According to a report from global research and advisory firm Forrester Research, Alibaba won’t be able to assert dominance in the U.S. retail field anytime soon. Forrester asserts that it will take a “major acquisition or a number of years,” for Alibaba to be able to compete with the major online commerce providers in the U.S. That being said, things look promising for the company in the long-term.
“Future investment possibilities include real estate, to bridge the gap between online and offline transactions, or possibly an alternate payment provider to help drive cross-border sales,” Forrester reports.
Part of raising Alibaba's brand awareness involves finding a way to make it a household name and not just something that only business, retail, and media insiders know about, Robin Lewis, CEO of retail strategy newsletter The Robin Report and co-author of The New Rules of Retail – Competing in the World's Toughest Marketplace, told FoxNews.com.

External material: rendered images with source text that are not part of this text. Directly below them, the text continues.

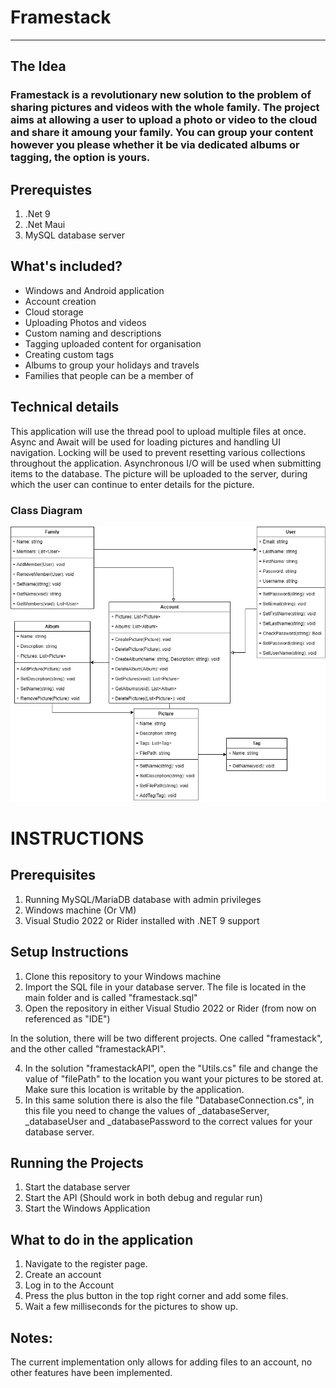# Framestack
---
## The Idea
### Framestack is a revolutionary new solution to the problem of sharing pictures and videos with the whole family. The project aims at allowing a user to upload a photo or video to the cloud and share it amoung your family. You can group your content however you please whether it be via dedicated albums or tagging, the option is yours.

## Prerequistes
<ol>
  <li>.Net 9</li>
  <li>.Net Maui</li>
  <li> MySQL database server</li>
</ol>


## What's included?
<ul> 
  <li> Windows and Android application </li>
  <li> Account creation </li>
  <li> Cloud storage </li>
  <li> Uploading Photos and videos </li>
  <li> Custom naming and descriptions </li>
  <li> Tagging uploaded content for organisation </li>
  <li> Creating custom tags</li>
  <li> Albums to group your holidays and travels </li>
  <li> Families that people can be a member of </li>
</ul>

## Technical details
This application will use the thread pool to upload multiple files at once.
Async and Await will be used for loading pictures and handling UI navigation.
Locking will be used to prevent resetting various collections throughout the application.
Asynchronous I/O will be used when submitting items to the database. The picture will be uploaded to the server, during which the user can continue to enter details for the picture.

### Class Diagram

![C# threading diagram](https://github.com/TheLobster1/framestack/blob/master/FrameStack.png)


# INSTRUCTIONS
## Prerequisites
1. Running MySQL/MariaDB database with admin privileges
2. Windows machine (Or VM)
3. Visual Studio 2022 or Rider installed with .NET 9 support

## Setup Instructions
1. Clone this repository to your Windows machine
2. Import the SQL file in your database server. The file is located in the main folder and is called "framestack.sql"
3. Open the repository in either Visual Studio 2022 or Rider (from now on referenced as "IDE")

In the solution, there will be two different projects. One called "framestack", and the other called "framestackAPI".

4. In the solution "framestackAPI", open the "Utils.cs" file and change the value of "filePath" to the location you want your pictures to be stored at. Make sure this location is writable by the application.
5. In this same solution there is also the file "DatabaseConnection.cs", in this file you need to change the values of _databaseServer, _databaseUser and _databasePassword to the correct values for your database server.

## Running the Projects
1. Start the database server
2. Start the API (Should work in both debug and regular run)
3. Start the Windows Application

## What to do in the application
1. Navigate to the register page.
2. Create an account
3. Log in to the Account
4. Press the plus button in the top right corner and add some files.
5. Wait a few milliseconds for the pictures to show up.

## Notes:
The current implementation only allows for adding files to an account, no other features have been implemented.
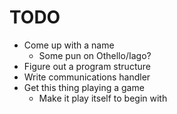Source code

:TODO
====

* Come up with a name
  - Some pun on Othello/Iago?
* Figure out a program structure
* Write communications handler
* Get this thing playing a game
  - Make it play itself to begin with

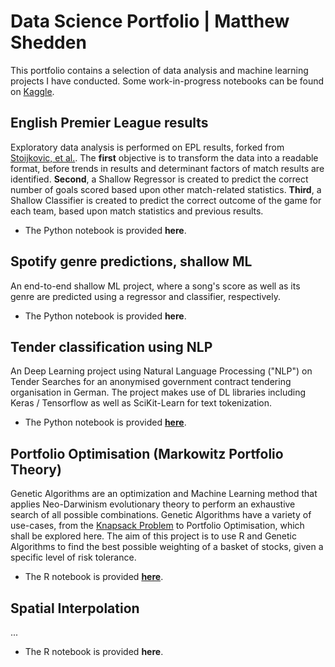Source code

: # Data Science Portfolio | Matthew Shedden
This portfolio contains a selection of data analysis and machine learning projects I have conducted. Some work-in-progress notebooks can be found on [Kaggle](https://www.kaggle.com/mattshedden).
## English Premier League results
Exploratory data analysis is performed on EPL results, forked from [Stoijkovic, et al.](https://github.com/datasets/football-datasets). The **first** objective is to transform the data into a readable format, before trends in results and determinant factors of match results are identified. **Second**, a Shallow Regressor is created to predict the correct number of goals scored based upon other match-related statistics. **Third**, a Shallow Classifier is created to predict the correct outcome of the game for each team, based upon match statistics and previous results.
- The Python notebook is provided **here**.
## Spotify genre predictions, shallow ML
An end-to-end shallow ML project, where a song's score as well as its genre are predicted using a regressor and classifier, respectively.
- The Python notebook is provided **here**.
## Tender classification using NLP
An Deep Learning project using Natural Language Processing ("NLP") on Tender Searches for an anonymised government contract tendering organisation in German. The project makes use of DL libraries including Keras / Tensorflow as well as SciKit-Learn for text tokenization.
- The Python notebook is provided [**here**](https://github.com/mshedededen/Portfolio/blob/main/Notebooks/Tender%20classification%20notebook%2C%20NLP.ipynb).
## Portfolio Optimisation (Markowitz Portfolio Theory)
Genetic Algorithms are an optimization and Machine Learning method that applies Neo-Darwinism evolutionary theory to perform an exhaustive search of all possible combinations. Genetic Algorithms have a variety of use-cases, from the [Knapsack Problem](https://en.wikipedia.org/wiki/Knapsack_problem) to Portfolio Optimisation, which shall be explored here. The aim of this project is to use R and Genetic Algorithms to find the best possible weighting of a basket of stocks, given a specific level of risk tolerance.
- The R notebook is provided [**here**](https://github.com/mshedededen/Portfolio/blob/main/Notebooks/Portfolio%20Optimization%20(Markowitz)%20using%20Genetic%20Algorithms%20in%20R.ipynb).
## Spatial Interpolation
...
- The R notebook is provided **here**.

"They will have to spend an enormous amount of money building their brand, just like anything else. And they don't offer anything better than eBay or Amazon, and I think they also have huge room to grow in China," Lewis said. "They have grown rapidly there, but are still establishing themselves. Why would they want to take their eye off of that ball to come to the United States and spend millions of dollars over the course of several years just to build up recognition?"
Given that the U.S. is the "most congested" and "over-competed marketplace" in the world, Lewis said that trying to break into the fold is "suicidal" for most companies unless they have "deep pockets."
"I don't see them [Alibaba] doing that at the moment. If they do, I think they are nuts. They need to take advantage of the foothold they have in their own country," Lewis said.
As it continues to expand globally, one major concern circles Alibaba's reputation – specifically, the presence of counterfeit goods that can easily find their way on a retail platform like Taobao.
“There is a very well documented challenge concerning the manufacture and distribution of counterfeit goods using Chinese marketplace platforms, and in spite of recent IPR [intellectual property rights] protection efforts, the Alibaba Group of companies is used by infringers as an outlet for these products,” wrote Haydn Simpson, product director for brand protection at global online brand protection firm NetNames, in a statement emailed to FoxNews.com.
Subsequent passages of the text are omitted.